General
In 1959, the American biochemist Walter Kauzmann proposed a radical solution to the problem of protein structure. At the time, it was unclear how proteins, the workhorses of the cell, fold into their unique three-dimensional forms.
Every protein is made up of a set of 20 amino acids, rather like beads on a string. The length and order of these amino acid beads dictate how that protein folds into its unique shape. This is important because the shape of a protein is vital to its function. Any disruption to this structure destroys the protein’s ability to do its job. How nature ensures correct protein folding each time remains one of the biggest mysteries in science.
At the heart of the problem is the knowledge that amino acids interact with water in two distinct ways. Some of them, like lysine, love water. These hydrophilic amino acids easily dissolve and mix well with water. And then there are those like tryptophan that don’t like water. These hydrophobic amino acids don’t mix with water and tend to avoid it as much as possible, to the extent that they often clump together to minimise water exposure.
Since about 70% of the cell is made of water, the way the amino acids are arranged and how that arrangement interacts with water molecules is pivotal to how they fold. If a protein contains a stretch of hydrophobic amino acids, they will naturally tend to aggregate, compacting the entire protein in the process.
Sensitive to change
Kauzmann built on this idea and proposed that proteins have a core largely made up of hydrophobic amino acids and a surface made primarily of hydrophilic amino acids.
The theory was proven to be correct in the following decade when scientists began to accurately map protein structures by X-ray crystallography and saw what he predicted was true: the hydrophobic amino acids were often buried in the core, while the hydrophilic ones tended to localise to the surface.
Further research showed that, unlike the surface, the amino acids at the core were also very sensitive to changes. It appeared that even minor modifications in the core could disrupt the protein’s shape and, consequently, function.
Another piece of evidence supporting this line of thought was that the amino acid sequences from the cores of proteins common to different forms of life were remarkably similar. It was reasoned that this was so since nature couldn’t afford to change these without lethal consequences.
But this raised another question. If the effects of a wrong amino acid combination are so drastic, how did nature, while relying on slow, incremental trial and error, manage to find functional protein structures at all?

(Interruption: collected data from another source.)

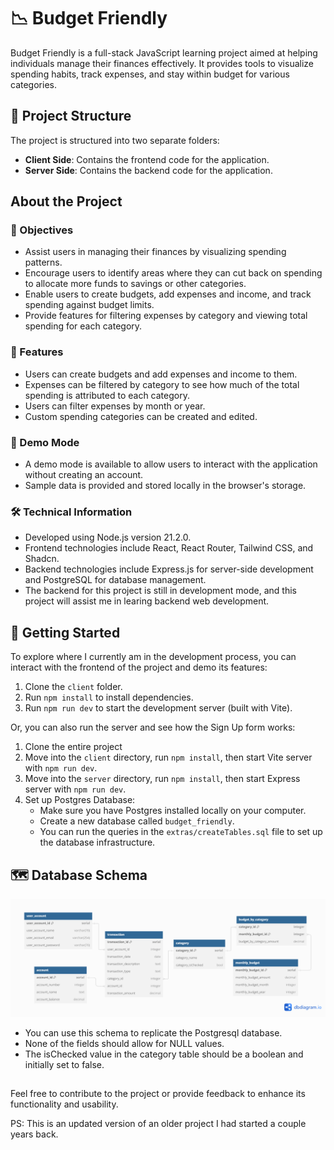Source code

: # 📉 Budget Friendly

Budget Friendly is a full-stack JavaScript learning project aimed at helping individuals manage their finances effectively. It provides tools to visualize spending habits, track expenses, and stay within budget for various categories.

## 📁 Project Structure

The project is structured into two separate folders:

- **Client Side**: Contains the frontend code for the application.
- **Server Side**: Contains the backend code for the application.

## About the Project

### 🎯 Objectives

- Assist users in managing their finances by visualizing spending patterns.
- Encourage users to identify areas where they can cut back on spending to allocate more funds to savings or other categories.
- Enable users to create budgets, add expenses and income, and track spending against budget limits.
- Provide features for filtering expenses by category and viewing total spending for each category.

### 🚀 Features

- Users can create budgets and add expenses and income to them.
- Expenses can be filtered by category to see how much of the total spending is attributed to each category.
- Users can filter expenses by month or year.
- Custom spending categories can be created and edited.

### 🎉 Demo Mode

- A demo mode is available to allow users to interact with the application without creating an account.
- Sample data is provided and stored locally in the browser's storage.

### 🛠️ Technical Information

- Developed using Node.js version 21.2.0.
- Frontend technologies include React, React Router, Tailwind CSS, and Shadcn.
- Backend technologies include Express.js for server-side development and PostgreSQL for database management.
- The backend for this project is still in development mode, and this project will assist me in learing backend web development.

## 🚀 Getting Started

To explore where I currently am in the development process, you can interact with the frontend of the project and demo its features:

1. Clone the `client` folder.
2. Run `npm install` to install dependencies.
3. Run `npm run dev` to start the development server (built with Vite).

Or, you can also run the server and see how the Sign Up form works:

1. Clone the entire project
2. Move into the `client` directory, run `npm install`, then start Vite server with `npm run dev`.
3. Move into the `server` directory, run `npm install`, then start Express server with `npm run dev`.
4. Set up Postgres Database:
   - Make sure you have Postgres installed locally on your computer.
   - Create a new database called `budget_friendly`.
   - You can run the queries in the `extras/createTables.sql` file to set up the database infrastructure.

## :world_map: Database Schema

![Database Schema](/extras/budgetFriendlyDatabaseSchema.png)

- You can use this schema to replicate the Postgresql database.
- None of the fields should allow for NULL values.
- The isChecked value in the category table should be a boolean and initially set to false.

##

Feel free to contribute to the project or provide feedback to enhance its functionality and usability.

PS: This is an updated version of an older project I had started a couple years back.
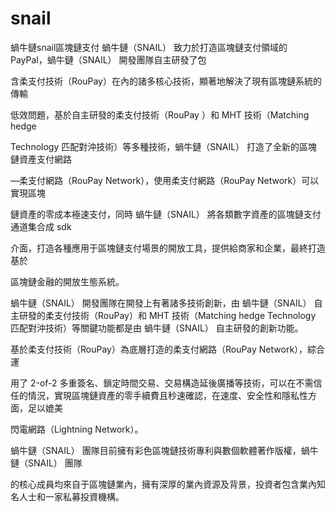 # snail
蝸牛鏈snail區塊鏈支付
蝸牛鏈（SNAIL） 致力於打造區塊鏈支付領域的 PayPal，蝸牛鏈（SNAIL） 開發團隊自主研發了包

含柔支付技術（RouPay）在內的諸多核心技術，顯著地解決了現有區塊鏈系統的傳輸

低效問題，基於自主研發的柔支付技術（RouPay ）和 MHT 技術（Matching hedge

Technology 匹配對沖技術）等多種技術，蝸牛鏈（SNAIL） 打造了全新的區塊鏈資產支付網路

—柔支付網路（RouPay Network），使用柔支付網路（RouPay Network）可以實現區塊

鏈資產的零成本極速支付，同時 蝸牛鏈（SNAIL） 將各類數字資產的區塊鏈支付通道集合成 sdk

介面，打造各種應用于區塊鏈支付場景的開放工具，提供給商家和企業，最終打造基於

區塊鏈金融的開放生態系統。

蝸牛鏈（SNAIL） 開發團隊在開發上有著諸多技術創新，由 蝸牛鏈（SNAIL） 自主研發的柔支付技術（RouPay）和 MHT 技術（Matching hedge Technology 匹配對沖技術）等關鍵功能都是由 蝸牛鏈（SNAIL） 自主研發的創新功能。

基於柔支付技術（RouPay）為底層打造的柔支付網路（RouPay Network），綜合運

用了 2-of-2 多重簽名、鎖定時間交易、交易構造延後廣播等技術，可以在不需信任的情況，實現區塊鏈資產的零手續費且秒速確認，在速度、安全性和隱私性方面，足以媲美

閃電網路（Lightning Network）。

蝸牛鏈（SNAIL） 團隊目前擁有彩色區塊鏈技術專利與數個軟體著作版權，蝸牛鏈（SNAIL） 團隊

的核心成員均來自于區塊鏈業內，擁有深厚的業內資源及背景，投資者包含業內知名人士和一家私募投資機構。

Even for a modest 60-amino-acid protein core, the number of possible combinations is around 1078, a number comparable to the estimated number of atoms in the known universe. It’s astonishing that evolution was able to navigate such a vast space of possibilities to find the stable, functional sequences not once, but again and again, across the millions of proteins found in life today.
This mystery has finally been put to rest by a team from the Centre for Genomic Regulation in Spain and the Wellcome Sanger Institute in the U.K.
Implications for therapeutic proteins
In a new paper in Science, the team challenged the original assumption that protein cores are sensitive to change by arguing that, of the astronomically high number of combinations of protein cores that are possible, few have been tested. The changes made in those studies were also localised to small regions and didn’t allow for compensating adjustments elsewhere in the protein.
The team proceeded to test this by first generating a library of 78,125 different amino acid combinations across seven locations in the cores of three proteins: the SH3 domain of FYN tyrosine protein kinase from humans, the CI-2A protein from barley, and the CspA from the Escherichia coli bacterium. Then they tested the stability of some of these combinations to assess the impact of the changes they introduced in the protein.
Remarkably, the authors found that while most combinations were indeed detrimental, several remained stable, showing that protein cores are more resilient to change than previously believed. The actual number of stable combinations varied from protein to protein, with the highest being the human SH3-FYN, which showed more than 12,000 different stable core conformations.
The team then fed this data into a machine-learning algorithm to check if, based on their data, they would be able to predict protein core stability based on the amino acid sequence alone. They tested their model on 51,159 natural SH3 sequences across all domains of life that are available in public databases and found that it could accurately predict stability even if the sequences were less than 25% similar with the human SH3.
The study’s results have several important implications for therapeutic protein engineering. Many proteins trigger an unwanted immune reaction when administered due to their amino acid sequence. Changing that amino acid sequence was a slow and painful process, since it was believed that too many changes, especially at the core, would disrupt protein structure. Now, with the new insights, it may be possible to speed up the process by screening larger combinations, with many more changes than were attempted previously.
However, while the study holds clear promise for therapeutic applications, its deeper significance lies in what it means for fundamental biology. The knowledge that the protein core is tolerant to a larger degree is an insight that resonates beyond medicine, and into the very nature of evolution itself. It’s a reminder to us that life, at its deepest level, is far more adaptable than we imagined.
Arun Panchapakesan is an assistant professor at the Y.R. Gaitonde Centre for AIDS Research and Education, Chennai.